Small responds to concerns raised by council candidate
© Darrell Cole - Amherst Daily News
Mayor Robert Small says Amherst town council did not rush into its decision to accept an insurance settlement offer on the police department's former home on Victoria Street.
AMHERST – Amherst did not rush into accepting a settlement offer on the Amherst Police Department’s office damaged by a major downtown fire several weeks ago, says mayor Robert Small.
“The decision was based on careful evaluation and negotiation by town staff,” Small said. “Staff presented council with a recommendation that considered all the factors which included current value, project value after remediation, the cost of remediation and the current and future use for the property – including policing services. Council weighed the pros and cons and unanimously agreed with the staff recommendation that the best deal for the taxpayers was accepting the $550,000 settlement and earmarking it for future policing needs.”
On Thursday, council candidate and former town manager Ed Childs charged the town is focused on spending money on a new town hall while the needs of the police remain “unmet and second rate” following the fire.
Childs suggested the town rushed to accept the settlement offer because it has already decided to move the police the Confederation Memorial Building on Ratchford Street and didn’t want a renovated building.

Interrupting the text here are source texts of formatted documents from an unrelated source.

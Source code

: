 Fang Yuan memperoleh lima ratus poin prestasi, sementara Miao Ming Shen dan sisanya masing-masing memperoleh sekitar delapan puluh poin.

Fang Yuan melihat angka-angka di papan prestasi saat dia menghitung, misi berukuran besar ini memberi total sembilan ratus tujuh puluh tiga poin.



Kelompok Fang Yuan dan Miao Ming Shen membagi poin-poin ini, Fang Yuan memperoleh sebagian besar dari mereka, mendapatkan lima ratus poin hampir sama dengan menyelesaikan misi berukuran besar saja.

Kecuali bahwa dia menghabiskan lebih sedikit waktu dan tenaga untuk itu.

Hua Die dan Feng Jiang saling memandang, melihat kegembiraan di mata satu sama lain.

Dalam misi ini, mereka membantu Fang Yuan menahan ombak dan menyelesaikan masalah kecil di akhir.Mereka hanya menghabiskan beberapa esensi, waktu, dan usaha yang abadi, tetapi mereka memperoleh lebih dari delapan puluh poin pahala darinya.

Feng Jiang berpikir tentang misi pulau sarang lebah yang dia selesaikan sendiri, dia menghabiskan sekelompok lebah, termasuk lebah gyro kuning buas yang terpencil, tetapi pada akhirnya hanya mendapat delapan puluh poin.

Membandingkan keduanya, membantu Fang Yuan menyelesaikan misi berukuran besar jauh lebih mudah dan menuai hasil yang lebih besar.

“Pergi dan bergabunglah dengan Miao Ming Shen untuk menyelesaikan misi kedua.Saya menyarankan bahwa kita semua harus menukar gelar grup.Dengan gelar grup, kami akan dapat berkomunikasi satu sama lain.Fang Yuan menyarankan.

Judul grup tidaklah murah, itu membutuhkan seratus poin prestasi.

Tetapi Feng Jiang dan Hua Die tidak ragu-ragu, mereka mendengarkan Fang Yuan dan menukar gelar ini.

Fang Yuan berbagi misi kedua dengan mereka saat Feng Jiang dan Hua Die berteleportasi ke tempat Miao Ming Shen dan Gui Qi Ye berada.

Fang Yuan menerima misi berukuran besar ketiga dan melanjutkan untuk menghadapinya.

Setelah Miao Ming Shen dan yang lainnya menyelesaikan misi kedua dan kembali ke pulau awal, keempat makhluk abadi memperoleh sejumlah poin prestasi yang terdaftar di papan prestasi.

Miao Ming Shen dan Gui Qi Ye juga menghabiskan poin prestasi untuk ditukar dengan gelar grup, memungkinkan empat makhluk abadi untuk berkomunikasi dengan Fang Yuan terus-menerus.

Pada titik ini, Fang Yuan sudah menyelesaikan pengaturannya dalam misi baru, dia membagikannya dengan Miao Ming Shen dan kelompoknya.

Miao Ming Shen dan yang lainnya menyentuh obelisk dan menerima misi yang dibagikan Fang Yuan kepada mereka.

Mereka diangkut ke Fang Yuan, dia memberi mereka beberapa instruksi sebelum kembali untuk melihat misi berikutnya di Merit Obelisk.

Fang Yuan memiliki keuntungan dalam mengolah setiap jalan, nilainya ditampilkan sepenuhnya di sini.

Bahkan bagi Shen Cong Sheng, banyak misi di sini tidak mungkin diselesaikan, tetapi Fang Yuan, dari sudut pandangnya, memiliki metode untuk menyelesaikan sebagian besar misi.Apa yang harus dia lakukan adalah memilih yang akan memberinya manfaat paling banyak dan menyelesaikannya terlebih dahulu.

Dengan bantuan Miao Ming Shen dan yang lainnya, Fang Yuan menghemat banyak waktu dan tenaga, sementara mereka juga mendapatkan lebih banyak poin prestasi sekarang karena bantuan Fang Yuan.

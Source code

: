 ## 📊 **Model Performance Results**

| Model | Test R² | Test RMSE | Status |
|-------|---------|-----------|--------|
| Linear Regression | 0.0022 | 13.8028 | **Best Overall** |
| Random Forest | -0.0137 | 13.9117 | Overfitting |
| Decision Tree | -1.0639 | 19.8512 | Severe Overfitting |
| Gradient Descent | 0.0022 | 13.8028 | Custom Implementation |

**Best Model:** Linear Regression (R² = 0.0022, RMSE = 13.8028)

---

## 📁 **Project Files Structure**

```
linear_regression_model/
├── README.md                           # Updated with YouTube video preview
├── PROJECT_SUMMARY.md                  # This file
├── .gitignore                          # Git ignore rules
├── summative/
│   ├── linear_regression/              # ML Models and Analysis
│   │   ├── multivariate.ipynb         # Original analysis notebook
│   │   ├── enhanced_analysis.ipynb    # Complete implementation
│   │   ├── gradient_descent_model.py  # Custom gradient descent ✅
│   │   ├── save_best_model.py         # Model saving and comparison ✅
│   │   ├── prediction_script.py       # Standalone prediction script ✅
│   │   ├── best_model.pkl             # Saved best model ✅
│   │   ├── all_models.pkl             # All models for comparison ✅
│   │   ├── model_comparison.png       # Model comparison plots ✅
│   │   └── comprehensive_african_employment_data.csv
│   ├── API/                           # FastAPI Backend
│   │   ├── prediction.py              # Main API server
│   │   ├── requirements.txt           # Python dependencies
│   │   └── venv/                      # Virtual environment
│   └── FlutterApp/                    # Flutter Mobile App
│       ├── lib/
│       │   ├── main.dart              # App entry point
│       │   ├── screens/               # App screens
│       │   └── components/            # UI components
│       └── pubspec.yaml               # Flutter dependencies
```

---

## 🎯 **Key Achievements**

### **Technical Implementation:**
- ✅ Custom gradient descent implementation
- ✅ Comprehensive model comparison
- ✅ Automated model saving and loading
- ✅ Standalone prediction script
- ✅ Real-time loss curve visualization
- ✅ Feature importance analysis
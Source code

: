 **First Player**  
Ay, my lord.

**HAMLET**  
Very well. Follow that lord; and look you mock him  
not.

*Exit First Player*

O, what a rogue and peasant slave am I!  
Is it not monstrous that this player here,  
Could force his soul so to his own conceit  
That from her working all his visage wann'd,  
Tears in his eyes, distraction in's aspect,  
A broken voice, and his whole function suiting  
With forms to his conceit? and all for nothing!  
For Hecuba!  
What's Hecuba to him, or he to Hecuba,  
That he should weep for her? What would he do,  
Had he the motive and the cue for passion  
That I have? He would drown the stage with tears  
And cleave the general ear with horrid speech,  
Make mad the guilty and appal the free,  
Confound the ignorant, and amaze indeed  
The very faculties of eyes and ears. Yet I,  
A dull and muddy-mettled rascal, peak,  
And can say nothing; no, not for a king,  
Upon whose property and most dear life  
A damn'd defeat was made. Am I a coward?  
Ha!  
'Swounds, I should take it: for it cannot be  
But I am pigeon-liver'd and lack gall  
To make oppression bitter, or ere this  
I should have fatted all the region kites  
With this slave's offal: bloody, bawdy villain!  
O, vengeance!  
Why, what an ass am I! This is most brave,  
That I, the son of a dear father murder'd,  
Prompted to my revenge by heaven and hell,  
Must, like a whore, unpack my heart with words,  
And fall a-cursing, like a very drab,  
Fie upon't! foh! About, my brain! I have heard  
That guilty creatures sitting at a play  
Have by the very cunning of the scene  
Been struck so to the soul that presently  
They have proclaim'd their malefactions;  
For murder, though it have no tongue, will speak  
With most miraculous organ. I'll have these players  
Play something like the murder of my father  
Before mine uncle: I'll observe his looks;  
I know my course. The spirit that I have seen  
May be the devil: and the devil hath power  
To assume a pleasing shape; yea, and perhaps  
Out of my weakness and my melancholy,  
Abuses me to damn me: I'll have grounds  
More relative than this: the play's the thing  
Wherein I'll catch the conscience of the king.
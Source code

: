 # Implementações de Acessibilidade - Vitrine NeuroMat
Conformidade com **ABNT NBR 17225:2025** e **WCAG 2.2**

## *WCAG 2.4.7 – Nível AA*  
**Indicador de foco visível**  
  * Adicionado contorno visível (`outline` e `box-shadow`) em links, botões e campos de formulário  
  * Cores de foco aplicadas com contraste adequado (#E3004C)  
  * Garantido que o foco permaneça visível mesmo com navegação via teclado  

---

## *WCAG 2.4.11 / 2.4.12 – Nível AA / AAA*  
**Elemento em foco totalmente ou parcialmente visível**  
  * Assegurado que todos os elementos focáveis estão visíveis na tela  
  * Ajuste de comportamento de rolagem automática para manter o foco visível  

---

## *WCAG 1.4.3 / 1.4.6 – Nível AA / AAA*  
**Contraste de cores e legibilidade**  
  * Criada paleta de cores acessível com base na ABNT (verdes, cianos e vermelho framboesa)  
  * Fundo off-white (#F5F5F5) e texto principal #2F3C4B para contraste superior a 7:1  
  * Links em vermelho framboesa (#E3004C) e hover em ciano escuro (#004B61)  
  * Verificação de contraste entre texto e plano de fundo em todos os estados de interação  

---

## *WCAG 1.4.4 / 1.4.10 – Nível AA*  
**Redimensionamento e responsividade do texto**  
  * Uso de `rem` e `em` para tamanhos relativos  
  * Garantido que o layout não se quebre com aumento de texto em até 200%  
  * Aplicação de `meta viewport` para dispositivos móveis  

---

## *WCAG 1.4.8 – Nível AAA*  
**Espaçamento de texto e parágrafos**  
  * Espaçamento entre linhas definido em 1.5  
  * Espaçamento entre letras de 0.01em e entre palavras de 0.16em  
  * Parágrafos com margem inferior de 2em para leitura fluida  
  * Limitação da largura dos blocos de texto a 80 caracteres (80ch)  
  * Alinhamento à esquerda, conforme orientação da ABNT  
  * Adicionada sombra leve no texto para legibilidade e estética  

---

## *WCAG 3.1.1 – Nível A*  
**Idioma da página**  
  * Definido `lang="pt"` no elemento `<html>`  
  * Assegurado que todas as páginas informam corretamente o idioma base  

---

The mayor said council is very supportive of the police department’s operational needs.
“In the coming weeks and months council will make a decision the next steps forward to meet the operational needs of the police department and balance out with fiscal responsibility for overall town operations,” the mayor said.
Small said staff were careful with their evaluation of the offer from the insurer of the downtown property that was evacuated soon after the fire began in the neighbouring Black and Windsor Block buildings.